Para além da mamã e do namorado, que estiveram sempre a fazer companhia (eles a mim, porque eu não fazia companhia a ninguém, só dormia!) as amigas também foram lá dar miminhos...

... e levaram gerberas!

E, claro está... eu não gostei nada, nada, nada! :)

15 de julho de 2008

Desafios

Como é sabido, a alimentação tem um papel fundamental no tratamento de muitas doenças. Hoje fiz exame de uma disciplina cujo objectivo é, precisamente, ensinar-nos como é que, na prática, isso se faz.

Entre obesos, diabéticos e muitos, muitos outros, aprendemos a tratar doentes insuficientes renais e insuficientes renais em hemodiálise. De facto, como a minha professora diz “o rim é uma coisa fantástica” e fazer planos alimentares para doentes deste tipo é um desafio para qualquer nutricionista. Um plano alimentar desadequado (ou que não é cumprido) pode comprometer a saúde destes doentes ou até mesmo levar à morte. Conseguir satisfazer as necessidades nutricionais, tendo em conta tudo aquilo que estes doentes não podem comer (ou beber, já que no caso da hemodiálise apenas são permitidos alguns goles de água…) e ao mesmo tempo que conseguimos que o doente cumpra o plano, nem sempre é tarefa fácil. E quando existem outras patologias associadas, a coisa ainda complica mais. Um desafio.

Eu, por enquanto, ainda estou do lado de cá. Mas enquanto estudava, ao mesmo tempo que conseguia ver esse desafio, o coração ficava apertadinho. E tentava abstrair-me, mas sem sucesso. Sei que mais tarde ou mais cedo, o desafio vai continuar, e ainda maior, do lado de lá. Vou ser eu a ter que cumprir um plano semelhante. Vou ser eu a ter que enfrentar a hemodiálise e a passar pelo que a minha avó e a minha tia passaram e, infelizmente, a minha mãe também passará. E isso… também não vai ser tarefa fácil.

26 de março de 2008

Não, claro que não me preocupo...

Ouvi, pela primeira vez, que tinha um quisto num ovário, por acaso, quando fui fazer uma ecografia por causa de uma infecção urinária. Disseram-mo como se fosse a coisa mais natural do mundo. Não me aconselharam nada nem me voltaram a falar no assunto. Não me preocupei.
Da segunda vez, passadas poucas semanas, e no mesmo contexto, a médica disse-me que o quisto tinha 7 por 8 centímetros. Perguntei se não seriam milímetros. Não. "Mas não se preocupe, que isto desaparece com a pílula." E eu também não me preocupei.
Hoje voltei a fazer uma ecografia. Porque me sentia esquisita e desconfortável e sentia que aquilo não estava nada a desaparecer. Porque me queixei à médica de família e ela não acreditava que eu tivesse um quisto daquele tamanho. "Não são 8 milímetros, Débora?" Não.
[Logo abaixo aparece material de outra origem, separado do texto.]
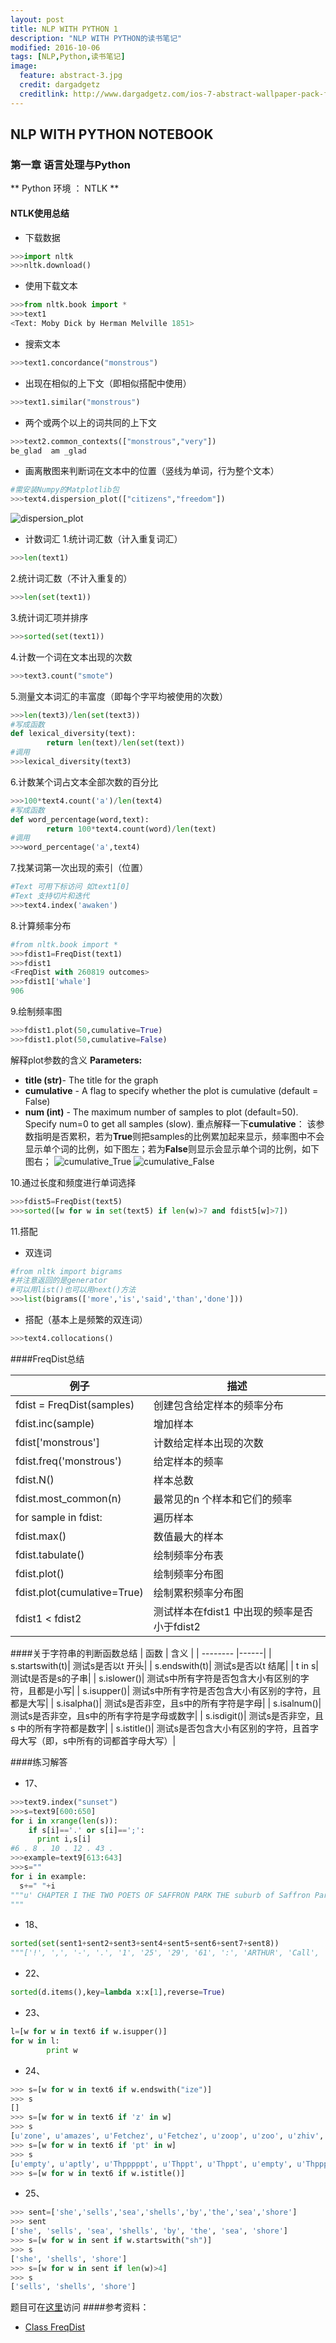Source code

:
 ```yaml
---
layout: post
title: NLP WITH PYTHON 1
description: "NLP WITH PYTHON的读书笔记"
modified: 2016-10-06
tags: [NLP,Python,读书笔记]
image:
  feature: abstract-3.jpg
  credit: dargadgetz
  creditlink: http://www.dargadgetz.com/ios-7-abstract-wallpaper-pack-for-iphone-5-and-ipod-touch-retina/
---
```

## NLP WITH PYTHON NOTEBOOK
### 第一章 语言处理与Python
** Python 环境 ： NTLK  **  
####  NTLK使用总结
- 下载数据  
``` python
>>>import nltk
>>>nltk.download()
``` 
- 使用下载文本
```python
>>>from nltk.book import *
>>>text1
<Text: Moby Dick by Herman Melville 1851>
```
- 搜索文本
```python
>>>text1.concordance("monstrous")
```
- 出现在相似的上下文（即相似搭配中使用）
```python
>>>text1.similar("monstrous")
```
- 两个或两个以上的词共同的上下文
```python
>>>text2.common_contexts(["monstrous","very"])
be_glad  am _glad
```
- 画离散图来判断词在文本中的位置（竖线为单词，行为整个文本）
```python
#需安装Numpy的Matplotlib包
>>>text4.dispersion_plot(["citizens","freedom"])
```
![dispersion_plot]("dispersion_plot.png")
- 计数词汇
1.统计词汇数（计入重复词汇）
```python
>>>len(text1)
```
2.统计词汇数（不计入重复的）
```python
>>>len(set(text1))
```
3.统计词汇项并排序
```python
>>>sorted(set(text1))
```
4.计数一个词在文本出现的次数
```python
>>>text3.count("smote")
```
5.测量文本词汇的丰富度（即每个字平均被使用的次数）
```python
>>>len(text3)/len(set(text3))
#写成函数
def lexical_diversity(text):
        return len(text)/len(set(text))
#调用
>>>lexical_diversity(text3)
```
6.计数某个词占文本全部次数的百分比
```python
>>>100*text4.count('a')/len(text4)
#写成函数
def word_percentage(word,text):
        return 100*text4.count(word)/len(text)
#调用
>>>word_percentage('a',text4)
```
7.找某词第一次出现的索引（位置）
```python
#Text 可用下标访问 如text1[0]
#Text 支持切片和迭代
>>>text4.index('awaken')
```
8.计算频率分布
```python
#from nltk.book import *
>>>fdist1=FreqDist(text1)
>>>fdist1
<FreqDist with 260819 outcomes>
>>>fdist1['whale']
906
```
9.绘制频率图
```python
>>>fdist1.plot(50,cumulative=True)
>>>fdist1.plot(50,cumulative=False)
```
解释plot参数的含义
**Parameters:**
- **title (str)**- The title for the graph
- **cumulative** - A flag to specify whether the plot is cumulative (default = False)
- **num (int)** - The maximum number of samples to plot (default=50). Specify num=0 to get all samples (slow).
重点解释一下**cumulative**： 
该参数指明是否累积，若为**True**则把samples的比例累加起来显示，频率图中不会显示单个词的比例，如下图左；若为**False**则显示会显示单个词的比例，如下图右；
![cumulative_True](cumulative_True.png) ![cumulative_False](cumulative_False.png)  

10.通过长度和频度进行单词选择
```python
>>>fdist5=FreqDist(text5)
>>>sorted([w for w in set(text5) if len(w)>7 and fdist5[w]>7])
```
11.搭配
- 双连词
```python
#from nltk import bigrams
#并注意返回的是generator
#可以用list()也可以用next()方法
>>>list(bigrams(['more','is','said','than','done']))
```
- 搭配（基本上是频繁的双连词）
```python
>>>text4.collocations()
```
####FreqDist总结

| 例子        | 描述  |
| --------   |------|
| fdist = FreqDist(samples)    |  创建包含给定样本的频率分布|
|fdist.inc(sample)         |   增加样本   |
| fdist['monstrous']       |    计数给定样本出现的次数    |
|fdist.freq('monstrous')|给定样本的频率|
|fdist.N()|样本总数|
|fdist.most_common(n)|最常见的n 个样本和它们的频率|
|for sample in fdist:|遍历样本|
|fdist.max()|数值最大的样本|
|fdist.tabulate()|绘制频率分布表|
|fdist.plot()|绘制频率分布图|
|fdist.plot(cumulative=True)|绘制累积频率分布图|
|fdist1 < fdist2|测试样本在fdist1 中出现的频率是否小于fdist2|
 
 
####关于字符串的判断函数总结
| 函数        | 含义  |
| --------   |------|
| s.startswith(t)| 	测试s是否以t 开头| 
| s.endswith(t)| 	测试s是否以t 结尾| 
| t in s| 	测试t是否是s的子串| 
| s.islower()| 	测试s中所有字符是否包含大小有区别的字符，且都是小写| 
| s.isupper()| 	测试s中所有字符是否包含大小有区别的字符，且都是大写| 
| s.isalpha()| 	测试s是否非空，且s中的所有字符是字母| 
| s.isalnum()| 	测试s是否非空，且s中的所有字符是字母或数字| 
| s.isdigit()| 	测试s是否非空，且s 中的所有字符都是数字| 
| s.istitle()| 	测试s是否包含大小有区别的字符，且首字母大写（即，s中所有的词都首字母大写）|    

####练习解答
- 17、
``` python
>>>text9.index("sunset")
>>>s=text9[600:650]
for i in xrange(len(s)):
    if s[i]=='.' or s[i]==';':
      print i,s[i]
#6 . 8 . 10 . 12 . 43 .
>>>example=text9[613:643]
>>>s=""
for i in example:
  s+=" "+i
"""u' CHAPTER I THE TWO POETS OF SAFFRON PARK THE suburb of Saffron Park lay on the sunset side of London , as red and ragged as a cloud of sunset'
"""
```
- 18、
```python
sorted(set(sent1+sent2+sent3+sent4+sent5+sent6+sent7+sent8))
"""['!', ',', '-', '.', '1', '25', '29', '61', ':', 'ARTHUR', 'Call', 'Citizens', 'Dashwood', 'Fellow', 'God', 'House', 'I', 'In', 'Ishmael', 'JOIN', 'KING', 'MALE', 'Nov.', 'PMing', 'Pierre', 'Representatives', 'SCENE', 'SEXY', 'Senate', 'Sussex', 'The', 'Vinken', 'Whoa', '[', ']', 'a', 'and', 'as', 'attrac', 'been', 'beginning', 'board', 'clop', 'created', 'director', 'discreet', 'earth', 'encounters', 'family', 'for', 'had', 'have', 'heaven', 'in', 'join', 'lady', 'lol', 'long', 'me', 'nonexecutive', 'of', 'old', 'older', 'people', 'problem', 'seeks', 'settled', 'single', 'the', 'there', 'to', 'will', 'wind', 'with', 'years']"""
```
- 22、
```python
sorted(d.items(),key=lambda x:x[1],reverse=True)
```
- 23、
```python
l=[w for w in text6 if w.isupper()]
for w in l:
        print w
```
- 24、
```python
>>> s=[w for w in text6 if w.endswith("ize")]
>>> s
[]
>>> s=[w for w in text6 if 'z' in w]
>>> s
[u'zone', u'amazes', u'Fetchez', u'Fetchez', u'zoop', u'zoo', u'zhiv', u'frozen', u'zoosh']
>>> s=[w for w in text6 if 'pt' in w]
>>> s
[u'empty', u'aptly', u'Thpppppt', u'Thppt', u'Thppt', u'empty', u'Thppppt', u'temptress', u'temptation', u'ptoo', u'Chapter', u'excepting', u'Thpppt']
>>> s=[w for w in text6 if w.istitle()]
```
- 25、
```python
>>> sent=['she','sells','sea','shells','by','the','sea','shore']
>>> sent
['she', 'sells', 'sea', 'shells', 'by', 'the', 'sea', 'shore']
>>> s=[w for w in sent if w.startswith("sh")]
>>> s
['she', 'shells', 'shore']
>>> s=[w for w in sent if len(w)>4]
>>> s
['sells', 'shells', 'shore']
```
题目可在[这里][1]访问
####参考资料：
- [Class FreqDist][2]

[1]:http://python.usyiyi.cn/documents/nltk_python/ch01.html
[2]:http://jazzparser.granroth-wilding.co.uk/api/nltk.probability.FreqDist-class.html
"Volumoso quisto bem delimitado com cerca de 8,3 x 9,7 cm de diâmetro no ovário esquerdo."

Voltaram com o mesmo discurso. "Pois... isto com a pílula não vai lá. Mas não se preocupe, que até fazem isso com cirurgia laparoscópica." É claro que não me preocupo. Tenho uma coisa maior que uma bola de ténis (e a aumentar de tamanho) presa a uma coisinha tão pequena como uma amêndoa, mas não há razões para me preocupar. Por este andar, daqui a mais umas semanas vão dizer-me que afinal vou ter que tirar o ovário esquerdo "mas não se preocupe, que a menina ainda tem o direito." Mas não me preocupo.

Ainda bem que me disseram para não me preocupar.

15 de março de 2008

Mais uma moedinha...

... mais uma voltinha. E mais uma caixa de antibiótico para animar a malta.